Der frühere Bürgermeister von Mexiko-Stadt hatte die Wahl am 1. Juli mit großer Mehrheit gewonnen. Er will Wirtschaft des Landes grundlegend verändern. Unter anderem hat er angekündigt, eine Reihe von Strukturreformen zurückzunehmen beziehungsweise zu modifizieren, darunter die Erziehungs- und Energiereform, und hart gegen die Korruption vorzugehen. Gleichzeitig will der die Armut mit einer Art Sozialhilfe und Stipendien für Schüler und Studenten einkommensschwacher Bevölkerungsgruppen bekämpfen.
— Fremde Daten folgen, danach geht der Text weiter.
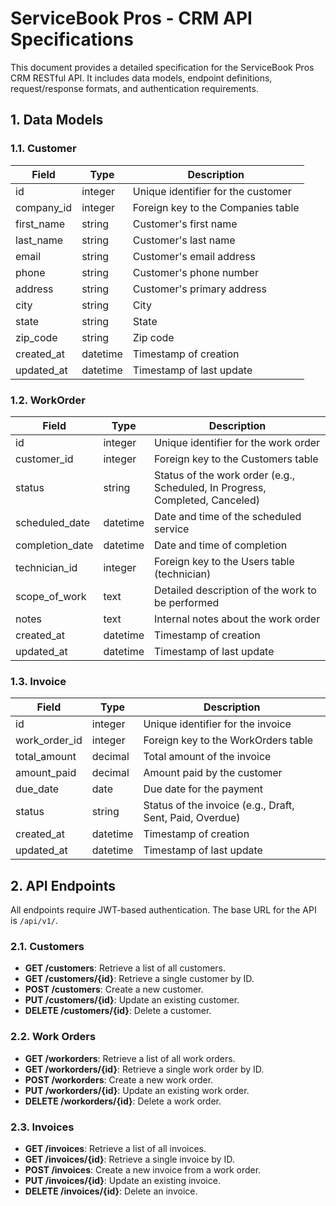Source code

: # ServiceBook Pros - CRM API Specifications

This document provides a detailed specification for the ServiceBook Pros CRM RESTful API. It includes data models, endpoint definitions, request/response formats, and authentication requirements.




## 1. Data Models

### 1.1. Customer

| Field | Type | Description |
|---|---|---|
| id | integer | Unique identifier for the customer |
| company_id | integer | Foreign key to the Companies table |
| first_name | string | Customer's first name |
| last_name | string | Customer's last name |
| email | string | Customer's email address |
| phone | string | Customer's phone number |
| address | string | Customer's primary address |
| city | string | City |
| state | string | State |
| zip_code | string | Zip code |
| created_at | datetime | Timestamp of creation |
| updated_at | datetime | Timestamp of last update |

### 1.2. WorkOrder

| Field | Type | Description |
|---|---|---|
| id | integer | Unique identifier for the work order |
| customer_id | integer | Foreign key to the Customers table |
| status | string | Status of the work order (e.g., Scheduled, In Progress, Completed, Canceled) |
| scheduled_date | datetime | Date and time of the scheduled service |
| completion_date | datetime | Date and time of completion |
| technician_id | integer | Foreign key to the Users table (technician) |
| scope_of_work | text | Detailed description of the work to be performed |
| notes | text | Internal notes about the work order |
| created_at | datetime | Timestamp of creation |
| updated_at | datetime | Timestamp of last update |

### 1.3. Invoice

| Field | Type | Description |
|---|---|---|
| id | integer | Unique identifier for the invoice |
| work_order_id | integer | Foreign key to the WorkOrders table |
| total_amount | decimal | Total amount of the invoice |
| amount_paid | decimal | Amount paid by the customer |
| due_date | date | Due date for the payment |
| status | string | Status of the invoice (e.g., Draft, Sent, Paid, Overdue) |
| created_at | datetime | Timestamp of creation |
| updated_at | datetime | Timestamp of last update |




## 2. API Endpoints

All endpoints require JWT-based authentication. The base URL for the API is `/api/v1/`.

### 2.1. Customers

- **GET /customers**: Retrieve a list of all customers.
- **GET /customers/{id}**: Retrieve a single customer by ID.
- **POST /customers**: Create a new customer.
- **PUT /customers/{id}**: Update an existing customer.
- **DELETE /customers/{id}**: Delete a customer.

### 2.2. Work Orders

- **GET /workorders**: Retrieve a list of all work orders.
- **GET /workorders/{id}**: Retrieve a single work order by ID.
- **POST /workorders**: Create a new work order.
- **PUT /workorders/{id}**: Update an existing work order.
- **DELETE /workorders/{id}**: Delete a work order.

### 2.3. Invoices

- **GET /invoices**: Retrieve a list of all invoices.
- **GET /invoices/{id}**: Retrieve a single invoice by ID.
- **POST /invoices**: Create a new invoice from a work order.
- **PUT /invoices/{id}**: Update an existing invoice.
- **DELETE /invoices/{id}**: Delete an invoice.




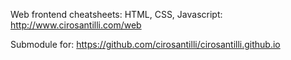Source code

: Web frontend cheatsheets: HTML, CSS, Javascript: <http://www.cirosantilli.com/web>

Submodule for: <https://github.com/cirosantilli/cirosantilli.github.io>
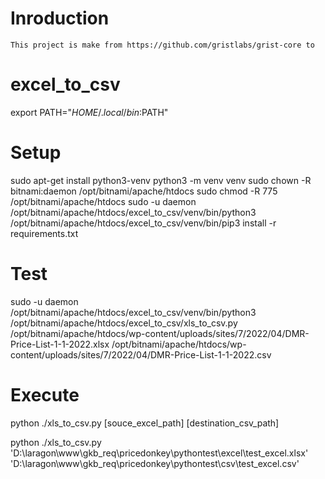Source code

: # Inroduction

    This project is make from https://github.com/gristlabs/grist-core to

# excel_to_csv

export PATH="$HOME/.local/bin:$PATH"

# Setup

sudo apt-get install python3-venv
python3 -m venv venv
sudo chown -R bitnami:daemon /opt/bitnami/apache/htdocs
sudo chmod -R 775 /opt/bitnami/apache/htdocs
sudo -u daemon /opt/bitnami/apache/htdocs/excel_to_csv/venv/bin/python3 /opt/bitnami/apache/htdocs/excel_to_csv/venv/bin/pip3 install -r requirements.txt

# Test

sudo -u daemon /opt/bitnami/apache/htdocs/excel_to_csv/venv/bin/python3 /opt/bitnami/apache/htdocs/excel_to_csv/xls_to_csv.py /opt/bitnami/apache/htdocs/wp-content/uploads/sites/7/2022/04/DMR-Price-List-1-1-2022.xlsx /opt/bitnami/apache/htdocs/wp-content/uploads/sites/7/2022/04/DMR-Price-List-1-1-2022.csv

# Execute

python ./xls_to_csv.py [souce_excel_path] [destination_csv_path]

python ./xls_to_csv.py 'D:\laragon\www\gkb_req\pricedonkey\pythontest\excel\test_excel.xlsx' 'D:\laragon\www\gkb_req\pricedonkey\pythontest\csv\test_excel.csv'
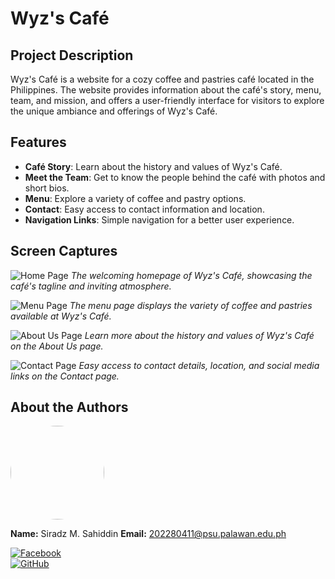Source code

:# Wyz's Café

## Project Description
Wyz's Café is a website for a cozy coffee and pastries café located in the Philippines. The website provides information about the café's story, menu, team, and mission, and offers a user-friendly interface for visitors to explore the unique ambiance and offerings of Wyz's Café.

## Features
- **Café Story**: Learn about the history and values of Wyz's Café.
- **Meet the Team**: Get to know the people behind the café with photos and short bios.
- **Menu**: Explore a variety of coffee and pastry options.
- **Contact**: Easy access to contact information and location.
- **Navigation Links**: Simple navigation for a better user experience.

## Screen Captures

![Home Page](images/home-page.png)
*The welcoming homepage of Wyz's Café, showcasing the café's tagline and inviting atmosphere.*

![Menu Page](images/menu-page.png)
*The menu page displays the variety of coffee and pastries available at Wyz's Café.*

![About Us Page](images/about-us-page.png)
*Learn more about the history and values of Wyz's Café on the About Us page.*

![Contact Page](images/contact-page.png)
*Easy access to contact details, location, and social media links on the Contact page.*

## About the Authors

<img src="https://github.com/yourusername.png" width="150" style="border-radius: 50%;">

**Name:** Siradz M. Sahiddin
**Email:** 202280411@psu.palawan.edu.ph

[![Facebook](https://raw.githubusercontent.com/gauravghongde/social-icons/master/SVG/Color/Facebook.svg)](https://facebook.com/yourprofile)  
[![GitHub](https://raw.githubusercontent.com/gauravghongde/social-icons/master/SVG/Color/Github.svg)](https://github.com/yourusername)
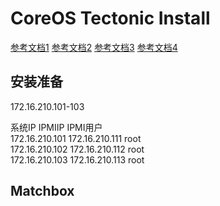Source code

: # CoreOS Tectonic Install

[参考文档1](https://coreos.com/tectonic/docs/latest/install/bare-metal/metal-terraform.html)
[参考文档2](https://coreos.com/matchbox/docs/latest/deployment.html#docker)
[参考文档3](https://coreos.com/blog/matchbox-with-terraform)
[参考文档4](https://coreos.com/tectonic/docs/latest/tutorials/first-app.html)

## 安装准备

172.16.210.101-103

系统IP	IPMIIP	IPMI用户	
172.16.210.101	172.16.210.111	root	
172.16.210.102	172.16.210.112	root	
172.16.210.103	172.16.210.113	root


## Matchbox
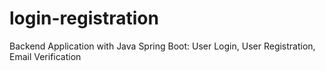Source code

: # login-registration
Backend Application with Java Spring Boot: User Login, User Registration, Email Verification 
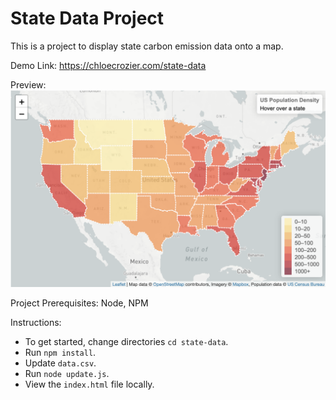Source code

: # State Data Project

This is a project to display state carbon emission data onto a map.

Demo Link: https://chloecrozier.com/state-data

Preview: ![Preview of Map](preview.png "Map")

Project Prerequisites: Node, NPM 

Instructions:
- To get started, change directories `cd state-data`.
- Run `npm install`.
- Update `data.csv`.
- Run `node update.js`.
- View the `index.html` file locally.
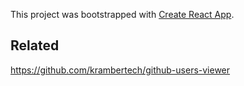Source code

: This project was bootstrapped with [Create React App](https://github.com/facebook/create-react-app).

## Related

https://github.com/krambertech/github-users-viewer

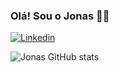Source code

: ### Olá! Sou o Jonas 🤙🏻

[![Linkedin](https://img.shields.io/badge/LinkedIn-0077B5?style=for-the-badge&logo=linkedin&logoColor=white)](https://www.linkedin.com/in/jonasdspereira/)

![Jonas GitHub stats](https://github-readme-stats.vercel.app/api?username=jonasdspereira&show_icons=true&theme=radical)
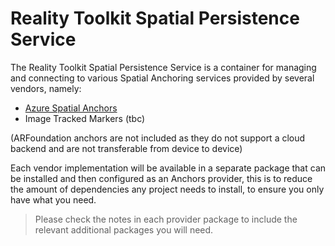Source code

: <!-- Offline documentation -->

# Reality Toolkit Spatial Persistence Service

The Reality Toolkit Spatial Persistence Service is a container for managing and connecting to various Spatial Anchoring services provided by several vendors, namely:

* [Azure Spatial Anchors](https://github.com/realitycollective/com.realitytoolkit.spatial-persistence.asa)
* Image Tracked Markers (tbc)

(ARFoundation anchors are not included as they do not support a cloud backend and are not transferable from device to device)

Each vendor implementation will be available in a separate package that can be installed and then configured as an Anchors provider, this is to reduce the amount of dependencies any project needs to install, to ensure you only have what you need.

> Please check the notes in each provider package to include the relevant additional packages you will need.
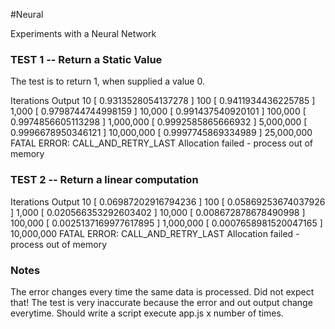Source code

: #Neural

Experiments with a Neural Network


### TEST 1 -- Return a Static Value

The test is to return 1, when supplied a value 0.

Iterations             Output
10           [ 0.9313528054137278 ]
100          [ 0.9411934436225785 ]
1,000        [ 0.9798744744998159 ]
10,000       [ 0.991437540920101 ]
100,000      [ 0.9974856605113298 ]
1,000,000    [ 0.9992585865666932 ]
5,000,000    [ 0.9996678950346121 ]
10,000,000   [ 0.9997745869334989 ]
25,000,000   FATAL ERROR: CALL_AND_RETRY_LAST Allocation failed - process out of memory

### TEST 2 -- Return a linear computation

Iterations            Output
10           [ 0.06987202916794236 ]
100          [ 0.05869253674037926 ]
1,000        [ 0.020566353292603402 ]
10,000       [ 0.008672878678490998 ]
100,000      [ 0.0025137169977617895 ]
1,000,000    [ 0.0007658981520047165 ]
10,000,000   FATAL ERROR: CALL_AND_RETRY_LAST Allocation failed - process out of memory

### Notes

The error changes every time the same data is processed. Did not expect that!
The test is very inaccurate because the error and out output change everytime. Should write a script execute
app.js x number of times.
Das Geld dafür soll durch drastische Einsparungen im Regierungsapparat gewonnen werden, etwa durch die Reduzierung von Abgeordneten-Diäten und Gehältern von hohen Funktionären, die komplette Streichung der Vertretungen des Bundes in den 32 Bundesstaaten sowie durch Dezentralisierung und Zusammenlegung von Ministerien

Im Kampf gegen das organisierte Verbrechen hat er eine Amnestie für Kleindealer und Kleinkriminelle angekündigt, die von den Drogenkartellen als Helfershelfer angeheuert werden. Ausgenommen sind davon u. a. Auftragsmörder und Entführer sowie Menschenhändler.
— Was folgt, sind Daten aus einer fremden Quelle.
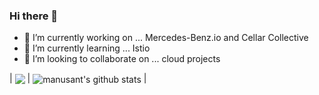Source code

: ### Hi there 👋

- 🔭 I’m currently working on ... Mercedes-Benz.io and Cellar Collective
- 🌱 I’m currently learning ... Istio 
- 👯 I’m looking to collaborate on ... cloud projects

|  <img align="center" src="https://github-readme-stats.vercel.app/api/top-langs/?username=manusant&layout=compact&theme=dracula" /> |  <img align="center" src="https://github-readme-stats.vercel.app/api?username=manusant&show_icons=true&include_all_commits=true&theme=dracula" alt="manusant's github stats" /> |   
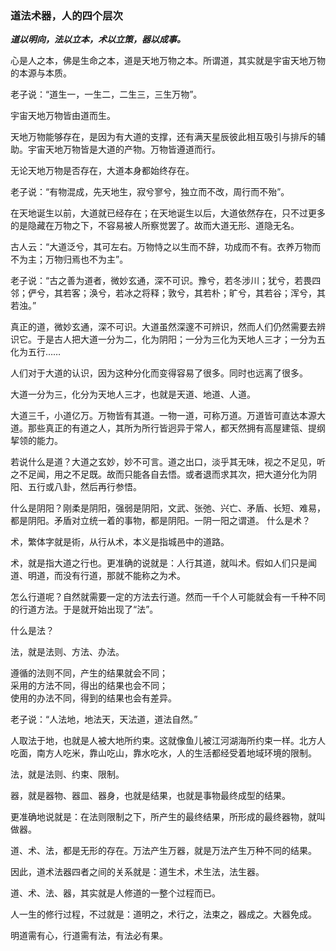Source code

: ### 道法术器，人的四个层次

***道以明向，法以立本，术以立策，器以成事。***

心是人之本，佛是生命之本，道是天地万物之本。所谓道，其实就是宇宙天地万物的本源与本质。

老子说：“道生一，一生二，二生三，三生万物”。

宇宙天地万物皆由道而生。

天地万物能够存在，是因为有大道的支撑，还有满天星辰彼此相互吸引与排斥的辅助。宇宙天地万物皆是大道的产物。万物皆遵道而行。

无论天地万物是否存在，大道本身都始终存在。

老子说：“有物混成，先天地生，寂兮寥兮，独立而不改，周行而不殆”。

在天地诞生以前，大道就已经存在；在天地诞生以后，大道依然存在，只不过更多的是隐藏在万物之下，不容易被人所察觉罢了。故而大道无形、道隐无名。

古人云：“大道泛兮，其可左右。万物恃之以生而不辞，功成而不有。衣养万物而不为主；万物归焉也不为主”。

老子说：“古之善为道者，微妙玄通，深不可识。豫兮，若冬涉川；犹兮，若畏四邻；俨兮，其若客；涣兮，若冰之将释；敦兮，其若朴；旷兮，其若谷；浑兮，其若浊。”

真正的道，微妙玄通，深不可识。大道虽然深邃不可辨识，然而人们仍然需要去辨识它。于是古人把大道一分为二，化为阴阳；一分为三化为天地人三才；一分为五化为五行……

人们对于大道的认识，因为这种分化而变得容易了很多。同时也远离了很多。

大道一分为三，化分为天地人三才，也就是天道、地道、人道。

大道三千，小道亿万。万物皆有其道。一物一道，可称万道。万道皆可直达本源大道。那些真正的有道之人，其所为所行皆迥异于常人，都天然拥有高屋建瓴、提纲挈领的能力。

若说什么是道？大道之玄妙，妙不可言。道之出口，淡乎其无味，视之不足见，听之不足闻，用之不足既。故而只能各自去悟。或者退而求其次，把大道分化为阴阳、五行或八卦，然后再行参悟。

什么是阴阳？刚柔是阴阳，强弱是阴阳，文武、张弛、兴亡、矛盾、长短、难易，都是阴阳。矛盾对立统一着的事物，都是阴阳。一阴一阳之谓道。
什么是术？

术，繁体字就是術，从行从术，本义是指城邑中的道路。

术，就是指大道之行也。更准确的说就是：人行其道，就叫术。假如人们只是闻道、明道，而没有行道，那就不能称之为术。

怎么行道呢？自然就需要一定的方法去行道。然而一千个人可能就会有一千种不同的行道方法。于是就开始出现了“法”。

什么是法？

法，就是法则、方法、办法。

遵循的法则不同，产生的结果就会不同；  
采用的方法不同，得出的结果也会不同；  
使用的办法不同，得到的结果也会有差异。  

老子说：“人法地，地法天，天法道，道法自然。”

人取法于地，也就是人被大地所约束。这就像鱼儿被江河湖海所约束一样。北方人吃面，南方人吃米，靠山吃山，靠水吃水，人的生活都经受着地域环境的限制。

法，就是法则、约束、限制。

器，就是器物、器皿、器身，也就是结果，也就是事物最终成型的结果。

更准确地说就是：在法则限制之下，所产生的最终结果，所形成的最终器物，就叫做器。

道、术、法，都是无形的存在。万法产生万器，就是万法产生万种不同的结果。

因此，道术法器四者之间的关系就是：道生术，术生法，法生器。

道、术、法、器，其实就是人修道的一整个过程而已。

人一生的修行过程，不过就是：道明之，术行之，法束之，器成之。大器免成。

明道需有心，行道需有法，有法必有果。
Das Verhältnis zwischen den USA und Mexiko ist angespannt. Trump will an der Grenze eine Mauer errichten, um illegale Einwanderung und Drogenschmuggel zu verhindern. Mexiko soll nach seiner Vorstellung für den milliardenteuren Mauerbau zahlen. Die mexikanische Regierung lehnt das kategorisch ab.

Zudem verhandeln die beiden Länder auf Druck der US-Regierung derzeit das Nordamerikanische Freihandelsabkommen (Nafta) neu. Nafta ist nach der gemeinsamen Wirtschaftsleistung eines der größten Handelsabkommen der Welt. (dmz mit Material von dpa)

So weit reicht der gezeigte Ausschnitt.